Dopo un anno di paura sembrava avercela fatta, Andrea. Doverosa, seppure di carattere puramente formale, la convocazione di Lippi. Ovviamente non sarebbe andato neppure in panchina. In tribuna sì. Felice di ritrovarsi nuovamente nel gruppo insieme con i suoi compagni che gli volevano bene e soprattutto con i suoi due grandi amici fraterni che erano Luca Vialli e Fabrizio Ravanelli. Il popolo juventino tirò un lungo sospiro di sollievo. Il ritorno alla vita di Andrea Fortunato provvedeva a mitigare un poco il grande senso di colpa che affliggeva i tifosi, consapevoli di aver preso un clamoroso abbaglio quando dubitarono della correttezza professionale del giovane campione. “Lavativo e borderline”, a quel modo impietoso era stato giudicato dalla “piazza” nel momento in cui, senza una ragione apparente, il comportamento in campo di Fortunato ai più era parso svogliato e inconcludente. Si fa presto a caricare la croce del sospetto e della maldicenza se non si sa esattamente di che cosa o di chi si parla. La verità era ben diversa da quella spettegolata a vanvera. Andrea non era un fannullone. Andrea era semplicemente malato. Molto malato. Spesso sveniva e perdeva sangue dal naso. Ecco che, in quella domenica dei febbraio 1995, la gente juventina e anche quella non necessariamente partigiana ma soltanto sportiva presentò idealmente e di cuore le sue scuse a quel ragazzo così perbene e a quel calciatore così bravo.Scuse che, da quel giorno e fino a oggi, ventidue anni dopo e poi per sempre, continueranno a essere formulate con intensità seppure alla memoria. Perché Andrea Fortunato, dopo aver vissuto quel giorno a Marassi come l’istante di una miracolosa rinascita, due mesi dopo era morto. L’illusione finiva in pezzi come un cristallo delicatissimo il 25 aprile, giorno della festa della Liberazione.

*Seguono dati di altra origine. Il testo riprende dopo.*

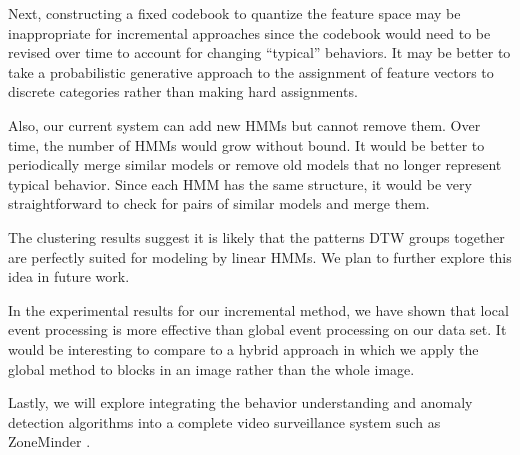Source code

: Next, constructing a fixed codebook to quantize the feature space may
be inappropriate for incremental approaches since the codebook would
need to be revised over time to account for changing ``typical''
behaviors.  It may be better to take a probabilistic generative
approach to the assignment of feature vectors to discrete categories
rather than making hard assignments.

Also, our current system can add new HMMs but cannot remove them. Over
time, the number of HMMs would grow without bound.  It would be better
to periodically merge similar models or remove old models that no
longer represent typical behavior. Since each HMM has the same
structure, it would be very straightforward to check for pairs of
similar models and merge them.

The clustering results suggest it is likely that the patterns DTW
groups together are perfectly suited for modeling by linear HMMs. We
plan to further explore this idea in future work.

In the experimental results for our incremental method, we have shown
that local event processing is more effective than global event
processing on our data set.  It would be interesting to compare to a
hybrid approach in which we apply the global method to blocks in an
image rather than the whole image.  

Lastly, we will explore integrating the behavior understanding and
anomaly detection algorithms into a complete video surveillance system
such as ZoneMinder .

\FloatBarrier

Una vita bruciata da un lampo. Ventitré anni. Il tempo per un battito di ciglia. Ma anche tantissimo per ciò che seppe regalare a chi ebbe la fortuna di conoscerlo, di frequentarlo, di lavorare con lui e di volergli bene al punto da battezzare un primogenito con il suo nome come fece Stefano Tacconi. Andrea che, per origine etimologica, significa uomo coraggioso e lottatore. Esattamente combattente come fu lui, sino alla fine. Nel suo cognome invece, Fortunato, soltanto la fotografia paradossale e beffarda di un destino bastardo.